* [PROVIDED INFORMATION]:
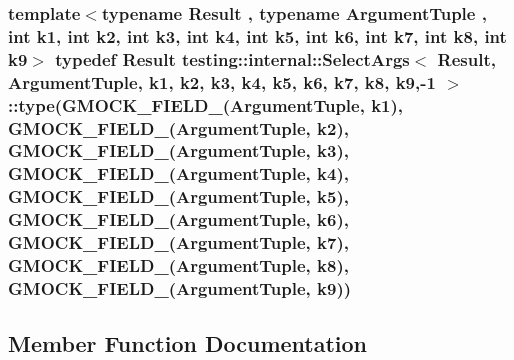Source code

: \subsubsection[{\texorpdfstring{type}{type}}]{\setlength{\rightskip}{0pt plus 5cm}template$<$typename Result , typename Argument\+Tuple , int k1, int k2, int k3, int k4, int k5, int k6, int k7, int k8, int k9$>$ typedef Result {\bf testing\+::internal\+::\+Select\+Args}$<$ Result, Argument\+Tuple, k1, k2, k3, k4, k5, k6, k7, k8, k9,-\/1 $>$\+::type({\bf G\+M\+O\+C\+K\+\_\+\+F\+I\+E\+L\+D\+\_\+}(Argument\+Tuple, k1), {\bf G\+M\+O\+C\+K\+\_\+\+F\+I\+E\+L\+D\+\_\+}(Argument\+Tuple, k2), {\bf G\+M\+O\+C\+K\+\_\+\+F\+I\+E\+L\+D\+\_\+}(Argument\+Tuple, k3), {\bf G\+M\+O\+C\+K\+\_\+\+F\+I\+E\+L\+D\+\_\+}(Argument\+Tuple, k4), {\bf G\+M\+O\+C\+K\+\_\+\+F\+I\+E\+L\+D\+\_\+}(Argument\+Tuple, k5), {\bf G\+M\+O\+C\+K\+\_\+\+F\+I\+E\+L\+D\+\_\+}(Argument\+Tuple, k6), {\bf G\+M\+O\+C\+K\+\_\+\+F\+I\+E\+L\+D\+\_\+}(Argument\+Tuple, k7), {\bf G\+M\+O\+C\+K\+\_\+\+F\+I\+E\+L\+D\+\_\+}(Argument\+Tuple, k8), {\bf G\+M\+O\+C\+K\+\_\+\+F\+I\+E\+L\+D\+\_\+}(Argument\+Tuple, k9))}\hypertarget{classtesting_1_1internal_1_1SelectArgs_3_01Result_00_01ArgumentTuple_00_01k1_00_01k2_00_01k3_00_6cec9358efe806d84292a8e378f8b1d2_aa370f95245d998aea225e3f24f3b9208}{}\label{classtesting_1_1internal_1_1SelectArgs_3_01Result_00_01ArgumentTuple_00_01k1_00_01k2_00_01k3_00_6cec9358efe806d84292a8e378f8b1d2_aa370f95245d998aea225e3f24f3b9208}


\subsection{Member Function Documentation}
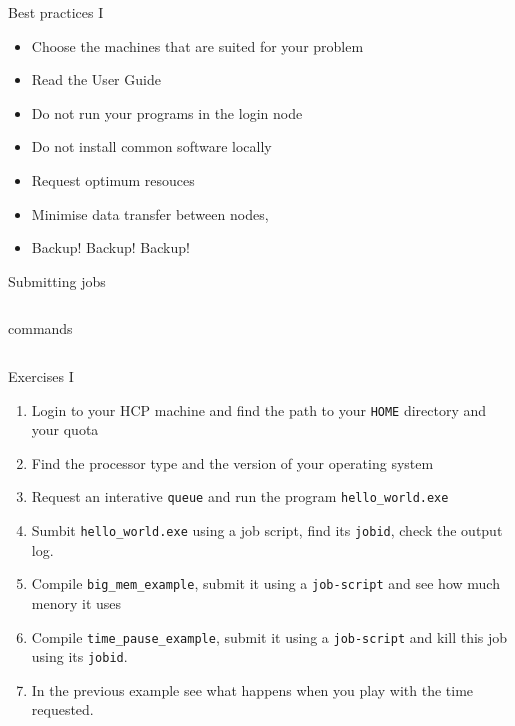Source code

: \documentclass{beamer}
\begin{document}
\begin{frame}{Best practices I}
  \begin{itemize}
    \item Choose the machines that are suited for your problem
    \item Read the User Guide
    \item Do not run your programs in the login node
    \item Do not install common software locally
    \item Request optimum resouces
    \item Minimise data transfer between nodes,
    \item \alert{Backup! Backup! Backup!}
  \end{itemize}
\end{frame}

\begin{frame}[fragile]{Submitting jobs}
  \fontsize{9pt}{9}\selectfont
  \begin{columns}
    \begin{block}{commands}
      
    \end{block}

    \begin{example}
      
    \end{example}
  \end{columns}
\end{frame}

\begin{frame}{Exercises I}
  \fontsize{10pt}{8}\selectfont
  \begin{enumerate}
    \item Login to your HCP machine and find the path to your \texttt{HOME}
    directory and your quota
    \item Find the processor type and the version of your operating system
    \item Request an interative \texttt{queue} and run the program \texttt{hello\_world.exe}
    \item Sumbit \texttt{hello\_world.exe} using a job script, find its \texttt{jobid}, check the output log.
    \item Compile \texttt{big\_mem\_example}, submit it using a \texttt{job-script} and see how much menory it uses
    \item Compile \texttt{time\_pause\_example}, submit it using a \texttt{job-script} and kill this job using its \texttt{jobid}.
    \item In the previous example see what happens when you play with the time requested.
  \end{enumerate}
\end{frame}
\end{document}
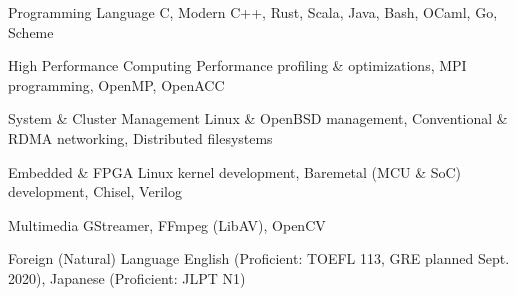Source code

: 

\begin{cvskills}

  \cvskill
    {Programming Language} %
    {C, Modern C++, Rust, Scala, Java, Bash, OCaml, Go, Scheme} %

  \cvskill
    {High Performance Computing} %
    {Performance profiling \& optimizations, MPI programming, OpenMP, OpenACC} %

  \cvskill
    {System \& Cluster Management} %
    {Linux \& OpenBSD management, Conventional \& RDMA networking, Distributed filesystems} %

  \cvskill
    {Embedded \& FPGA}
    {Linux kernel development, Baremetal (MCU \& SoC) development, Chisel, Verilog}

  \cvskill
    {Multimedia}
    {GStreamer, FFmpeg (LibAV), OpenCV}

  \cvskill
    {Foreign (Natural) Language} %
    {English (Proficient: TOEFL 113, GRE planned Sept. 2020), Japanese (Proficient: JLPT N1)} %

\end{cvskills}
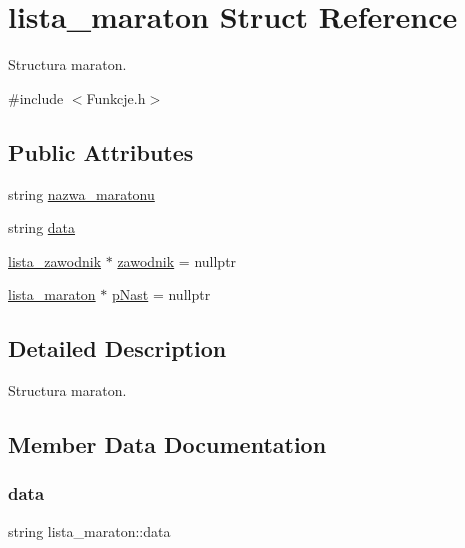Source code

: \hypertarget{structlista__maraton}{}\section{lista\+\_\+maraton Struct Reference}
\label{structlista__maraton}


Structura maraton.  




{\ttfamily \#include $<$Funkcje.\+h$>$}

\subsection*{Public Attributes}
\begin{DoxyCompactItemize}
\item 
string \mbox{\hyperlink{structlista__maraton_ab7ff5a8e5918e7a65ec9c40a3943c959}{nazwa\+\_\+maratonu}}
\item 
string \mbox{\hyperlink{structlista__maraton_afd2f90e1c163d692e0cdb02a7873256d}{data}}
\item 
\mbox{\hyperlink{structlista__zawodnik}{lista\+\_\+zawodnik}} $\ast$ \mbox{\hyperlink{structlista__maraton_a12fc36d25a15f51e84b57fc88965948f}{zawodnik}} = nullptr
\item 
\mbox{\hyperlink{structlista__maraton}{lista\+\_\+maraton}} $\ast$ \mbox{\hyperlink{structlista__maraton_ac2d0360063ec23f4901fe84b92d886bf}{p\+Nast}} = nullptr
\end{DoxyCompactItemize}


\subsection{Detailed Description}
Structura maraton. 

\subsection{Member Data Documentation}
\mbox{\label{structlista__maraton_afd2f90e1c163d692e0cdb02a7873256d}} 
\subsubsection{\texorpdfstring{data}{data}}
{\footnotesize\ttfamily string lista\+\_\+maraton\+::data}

* [TASK GOAL]: The lines to report are those in the material above that contain the word "begin"; copy every one of them.

* [FINAL ANSWER]:
\begin{document}
\begin{frame}{Best practices I}
  \begin{itemize}
\begin{frame}[fragile]{Submitting jobs}
  \begin{columns}
    \begin{block}{commands}
    \begin{example}
\begin{frame}{Exercises I}
  \begin{enumerate}
\begin{cvskills}
\begin{DoxyCompactItemize}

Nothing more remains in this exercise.